Yet there were also elements of continuity. At the beginning and end of the Middle Ages most people in Perth and Kinross were living in rural communities, primarily sustained by subsistence farming. Many of the same places continued to be occupied, travel remained challenging and early death was ever present. It is likely that many features of daily life in the 11th century would have seemed familiar to a 16th-century inhabitant of the same locality. As with many periods in the past, whether researchers regard the Middle Ages as a time of change or continuity depends largely on the aspect of society under consideration, and the broader narrative being conveyed.
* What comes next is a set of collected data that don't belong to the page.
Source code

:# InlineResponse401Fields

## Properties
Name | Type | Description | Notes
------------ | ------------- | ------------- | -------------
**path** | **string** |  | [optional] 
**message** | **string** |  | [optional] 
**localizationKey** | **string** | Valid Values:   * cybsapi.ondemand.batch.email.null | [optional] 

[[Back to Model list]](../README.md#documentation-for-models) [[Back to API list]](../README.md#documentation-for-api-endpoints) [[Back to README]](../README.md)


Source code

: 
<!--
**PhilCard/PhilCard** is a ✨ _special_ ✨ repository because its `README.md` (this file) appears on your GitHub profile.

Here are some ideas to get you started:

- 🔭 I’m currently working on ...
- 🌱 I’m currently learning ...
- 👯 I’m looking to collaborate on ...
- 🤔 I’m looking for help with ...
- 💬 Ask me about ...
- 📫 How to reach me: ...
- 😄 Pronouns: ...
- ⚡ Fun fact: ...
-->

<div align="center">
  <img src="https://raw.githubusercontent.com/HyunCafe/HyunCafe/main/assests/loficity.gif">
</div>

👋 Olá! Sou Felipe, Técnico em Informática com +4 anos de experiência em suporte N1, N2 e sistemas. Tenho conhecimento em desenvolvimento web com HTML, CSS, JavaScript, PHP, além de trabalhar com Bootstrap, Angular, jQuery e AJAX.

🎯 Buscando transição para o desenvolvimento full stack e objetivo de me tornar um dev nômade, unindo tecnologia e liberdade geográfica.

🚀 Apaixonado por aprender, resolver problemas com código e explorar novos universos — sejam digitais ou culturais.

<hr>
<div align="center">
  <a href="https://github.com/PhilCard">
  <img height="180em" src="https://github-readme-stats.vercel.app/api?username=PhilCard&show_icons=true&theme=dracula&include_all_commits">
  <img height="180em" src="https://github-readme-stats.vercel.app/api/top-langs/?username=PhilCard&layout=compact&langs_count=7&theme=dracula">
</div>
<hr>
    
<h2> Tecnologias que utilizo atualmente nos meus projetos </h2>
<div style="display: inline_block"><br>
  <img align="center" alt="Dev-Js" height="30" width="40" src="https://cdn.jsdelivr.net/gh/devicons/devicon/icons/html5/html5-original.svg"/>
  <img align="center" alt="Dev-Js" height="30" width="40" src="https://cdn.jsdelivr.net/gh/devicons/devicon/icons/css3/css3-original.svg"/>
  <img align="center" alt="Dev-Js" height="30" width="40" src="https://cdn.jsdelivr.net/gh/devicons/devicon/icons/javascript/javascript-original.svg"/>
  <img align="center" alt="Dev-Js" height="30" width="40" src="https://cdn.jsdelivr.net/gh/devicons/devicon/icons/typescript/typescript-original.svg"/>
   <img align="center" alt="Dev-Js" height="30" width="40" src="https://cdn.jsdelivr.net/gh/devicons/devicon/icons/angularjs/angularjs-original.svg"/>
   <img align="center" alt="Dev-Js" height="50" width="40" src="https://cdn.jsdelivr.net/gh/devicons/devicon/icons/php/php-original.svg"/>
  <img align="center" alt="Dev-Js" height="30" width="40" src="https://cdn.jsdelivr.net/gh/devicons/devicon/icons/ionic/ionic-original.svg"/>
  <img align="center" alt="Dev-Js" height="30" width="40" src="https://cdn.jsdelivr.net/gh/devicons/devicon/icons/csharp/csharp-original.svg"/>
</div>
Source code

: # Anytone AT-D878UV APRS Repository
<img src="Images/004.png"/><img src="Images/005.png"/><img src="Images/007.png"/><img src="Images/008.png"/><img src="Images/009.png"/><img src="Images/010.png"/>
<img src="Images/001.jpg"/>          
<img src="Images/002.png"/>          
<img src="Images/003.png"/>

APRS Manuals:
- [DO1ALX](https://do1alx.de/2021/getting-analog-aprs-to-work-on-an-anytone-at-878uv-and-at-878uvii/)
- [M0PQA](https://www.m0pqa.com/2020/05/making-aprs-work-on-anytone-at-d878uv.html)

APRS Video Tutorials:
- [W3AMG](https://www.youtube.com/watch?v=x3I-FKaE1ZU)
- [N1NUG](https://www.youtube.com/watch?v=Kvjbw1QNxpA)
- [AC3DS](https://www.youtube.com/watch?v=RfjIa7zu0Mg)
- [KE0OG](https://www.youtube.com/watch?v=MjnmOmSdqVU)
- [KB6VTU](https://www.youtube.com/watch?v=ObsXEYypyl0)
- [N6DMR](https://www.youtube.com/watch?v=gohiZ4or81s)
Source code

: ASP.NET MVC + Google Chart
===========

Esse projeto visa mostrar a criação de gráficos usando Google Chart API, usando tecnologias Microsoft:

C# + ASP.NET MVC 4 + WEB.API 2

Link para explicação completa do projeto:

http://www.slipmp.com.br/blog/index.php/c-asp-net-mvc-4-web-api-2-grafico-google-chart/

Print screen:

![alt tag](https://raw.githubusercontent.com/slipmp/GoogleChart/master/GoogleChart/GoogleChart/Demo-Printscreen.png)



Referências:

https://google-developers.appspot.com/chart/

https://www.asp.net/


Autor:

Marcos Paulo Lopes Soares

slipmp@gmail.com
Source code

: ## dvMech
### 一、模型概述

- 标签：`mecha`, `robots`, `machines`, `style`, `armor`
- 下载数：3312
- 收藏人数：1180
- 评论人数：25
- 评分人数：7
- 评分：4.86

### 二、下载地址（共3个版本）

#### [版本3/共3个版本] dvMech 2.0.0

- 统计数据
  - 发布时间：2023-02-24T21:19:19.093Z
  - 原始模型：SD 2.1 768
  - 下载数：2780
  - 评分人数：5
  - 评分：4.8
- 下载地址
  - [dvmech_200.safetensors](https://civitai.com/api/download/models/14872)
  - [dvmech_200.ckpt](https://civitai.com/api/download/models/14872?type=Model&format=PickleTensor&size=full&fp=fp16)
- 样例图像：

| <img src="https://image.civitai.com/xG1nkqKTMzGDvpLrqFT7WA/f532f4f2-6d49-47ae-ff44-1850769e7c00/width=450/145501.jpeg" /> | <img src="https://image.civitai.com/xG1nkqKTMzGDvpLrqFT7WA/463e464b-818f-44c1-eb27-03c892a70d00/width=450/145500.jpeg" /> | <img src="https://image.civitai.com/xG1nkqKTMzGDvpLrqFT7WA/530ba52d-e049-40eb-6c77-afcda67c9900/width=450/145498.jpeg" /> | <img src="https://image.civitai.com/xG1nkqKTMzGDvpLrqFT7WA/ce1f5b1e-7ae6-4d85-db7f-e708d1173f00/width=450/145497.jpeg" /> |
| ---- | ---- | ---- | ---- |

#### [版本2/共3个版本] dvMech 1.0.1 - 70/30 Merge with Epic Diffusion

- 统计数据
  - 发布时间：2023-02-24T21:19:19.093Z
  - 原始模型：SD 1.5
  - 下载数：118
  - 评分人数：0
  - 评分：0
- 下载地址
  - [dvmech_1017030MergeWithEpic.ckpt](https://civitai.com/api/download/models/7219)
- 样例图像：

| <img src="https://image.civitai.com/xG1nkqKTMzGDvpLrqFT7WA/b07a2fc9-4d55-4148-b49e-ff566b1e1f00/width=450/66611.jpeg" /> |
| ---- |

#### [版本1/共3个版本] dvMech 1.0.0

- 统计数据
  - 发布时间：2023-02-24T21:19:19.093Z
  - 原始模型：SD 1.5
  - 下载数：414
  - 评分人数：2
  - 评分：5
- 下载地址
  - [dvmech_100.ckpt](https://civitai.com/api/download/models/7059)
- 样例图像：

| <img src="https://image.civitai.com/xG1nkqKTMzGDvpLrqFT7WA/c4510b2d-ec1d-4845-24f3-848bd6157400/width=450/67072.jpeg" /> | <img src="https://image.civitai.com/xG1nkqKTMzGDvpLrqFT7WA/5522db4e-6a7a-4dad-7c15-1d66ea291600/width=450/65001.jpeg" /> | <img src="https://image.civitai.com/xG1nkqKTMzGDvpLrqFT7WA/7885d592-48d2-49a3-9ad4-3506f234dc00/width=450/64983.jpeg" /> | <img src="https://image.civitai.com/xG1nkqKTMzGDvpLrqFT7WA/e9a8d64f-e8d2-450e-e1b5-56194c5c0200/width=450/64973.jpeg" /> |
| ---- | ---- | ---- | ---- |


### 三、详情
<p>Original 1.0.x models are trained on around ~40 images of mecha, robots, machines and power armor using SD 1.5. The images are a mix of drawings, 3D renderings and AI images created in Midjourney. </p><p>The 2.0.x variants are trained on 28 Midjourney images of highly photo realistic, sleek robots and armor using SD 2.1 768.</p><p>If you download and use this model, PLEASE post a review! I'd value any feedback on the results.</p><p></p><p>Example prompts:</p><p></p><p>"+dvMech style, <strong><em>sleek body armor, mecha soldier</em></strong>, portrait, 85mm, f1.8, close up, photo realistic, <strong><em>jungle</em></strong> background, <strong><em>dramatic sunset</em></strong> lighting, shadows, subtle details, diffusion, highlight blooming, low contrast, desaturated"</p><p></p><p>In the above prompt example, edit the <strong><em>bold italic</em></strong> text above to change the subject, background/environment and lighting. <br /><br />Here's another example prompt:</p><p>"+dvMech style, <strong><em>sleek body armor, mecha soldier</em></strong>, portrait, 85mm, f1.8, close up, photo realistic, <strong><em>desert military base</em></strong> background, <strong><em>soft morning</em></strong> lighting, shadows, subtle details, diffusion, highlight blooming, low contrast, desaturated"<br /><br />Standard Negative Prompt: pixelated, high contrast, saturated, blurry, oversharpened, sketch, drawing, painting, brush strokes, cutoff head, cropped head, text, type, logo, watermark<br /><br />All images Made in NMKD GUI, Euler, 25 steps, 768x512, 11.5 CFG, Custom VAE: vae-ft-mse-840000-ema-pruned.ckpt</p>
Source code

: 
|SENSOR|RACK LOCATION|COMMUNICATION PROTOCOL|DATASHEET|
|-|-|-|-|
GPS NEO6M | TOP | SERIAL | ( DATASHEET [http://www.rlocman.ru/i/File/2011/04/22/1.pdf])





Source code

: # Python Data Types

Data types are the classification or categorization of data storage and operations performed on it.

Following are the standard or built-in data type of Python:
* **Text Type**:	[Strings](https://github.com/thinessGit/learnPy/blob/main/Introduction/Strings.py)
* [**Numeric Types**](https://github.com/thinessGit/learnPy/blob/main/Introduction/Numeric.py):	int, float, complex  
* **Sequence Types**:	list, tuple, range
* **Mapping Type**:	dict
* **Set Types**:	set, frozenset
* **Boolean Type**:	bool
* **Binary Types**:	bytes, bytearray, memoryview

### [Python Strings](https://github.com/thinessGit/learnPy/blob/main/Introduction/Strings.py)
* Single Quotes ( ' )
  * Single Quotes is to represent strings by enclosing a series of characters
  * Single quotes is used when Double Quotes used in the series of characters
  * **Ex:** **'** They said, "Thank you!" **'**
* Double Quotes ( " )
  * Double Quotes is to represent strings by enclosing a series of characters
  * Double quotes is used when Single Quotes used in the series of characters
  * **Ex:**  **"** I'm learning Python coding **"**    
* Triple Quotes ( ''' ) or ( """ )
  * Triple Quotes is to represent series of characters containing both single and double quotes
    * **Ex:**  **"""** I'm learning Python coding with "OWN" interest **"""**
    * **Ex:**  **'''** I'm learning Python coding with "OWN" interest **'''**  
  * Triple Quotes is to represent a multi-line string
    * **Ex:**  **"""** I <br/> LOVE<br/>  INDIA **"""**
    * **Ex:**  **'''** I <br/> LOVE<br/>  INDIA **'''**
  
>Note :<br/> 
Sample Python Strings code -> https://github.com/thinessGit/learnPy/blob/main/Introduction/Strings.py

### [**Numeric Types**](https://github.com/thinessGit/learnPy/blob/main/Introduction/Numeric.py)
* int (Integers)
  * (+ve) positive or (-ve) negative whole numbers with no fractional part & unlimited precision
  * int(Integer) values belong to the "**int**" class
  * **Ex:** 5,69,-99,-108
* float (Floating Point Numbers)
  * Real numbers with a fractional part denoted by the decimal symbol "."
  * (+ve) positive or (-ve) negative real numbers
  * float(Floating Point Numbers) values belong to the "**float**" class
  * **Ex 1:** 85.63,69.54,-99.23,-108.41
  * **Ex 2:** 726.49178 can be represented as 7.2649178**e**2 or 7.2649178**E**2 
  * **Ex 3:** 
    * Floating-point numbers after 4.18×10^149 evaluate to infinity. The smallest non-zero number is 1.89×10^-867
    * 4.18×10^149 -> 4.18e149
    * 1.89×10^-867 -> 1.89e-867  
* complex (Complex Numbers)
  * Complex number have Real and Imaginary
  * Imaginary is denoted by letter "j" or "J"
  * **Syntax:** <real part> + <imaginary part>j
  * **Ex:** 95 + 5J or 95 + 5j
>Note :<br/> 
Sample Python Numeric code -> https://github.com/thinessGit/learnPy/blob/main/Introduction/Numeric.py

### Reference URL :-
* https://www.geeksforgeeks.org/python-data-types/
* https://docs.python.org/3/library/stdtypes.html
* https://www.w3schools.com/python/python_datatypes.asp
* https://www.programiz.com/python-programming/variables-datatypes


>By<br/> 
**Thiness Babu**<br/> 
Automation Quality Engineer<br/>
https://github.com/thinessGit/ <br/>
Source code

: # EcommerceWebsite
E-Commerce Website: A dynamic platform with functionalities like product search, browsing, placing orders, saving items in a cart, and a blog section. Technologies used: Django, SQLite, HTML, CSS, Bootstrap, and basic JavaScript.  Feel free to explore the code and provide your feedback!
Antique map, stained brown and wrinkled. Image shows the locations of Loch Leven - painted blue - and Kinross-shire, among others.
Map showing parish boundaries in Perth and Kinross
©️ Perth and Kinross Museum and Art Gallery

Recent scholars have revised many traditional assumptions about Scotland in the Middle Ages. Previously, medieval Scotland was often portrayed as a ‘remote’ and ‘primitive’ ‘Celtic realm’ which was brought into a ‘more orderly’ Anglo-Norman style of kingdom by the efforts of David I (reigned 1124 to 1153) and his successors (Duncan 1975, 132–73). In contrast, current discussions tend to highlight Scotland’s international connections, to emphasise the blending of cultures, and to be more sceptical of the Crown’s role in imposing change. The archaeology of the area which is now Perth and Kinross is potentially highly relevant to these debates.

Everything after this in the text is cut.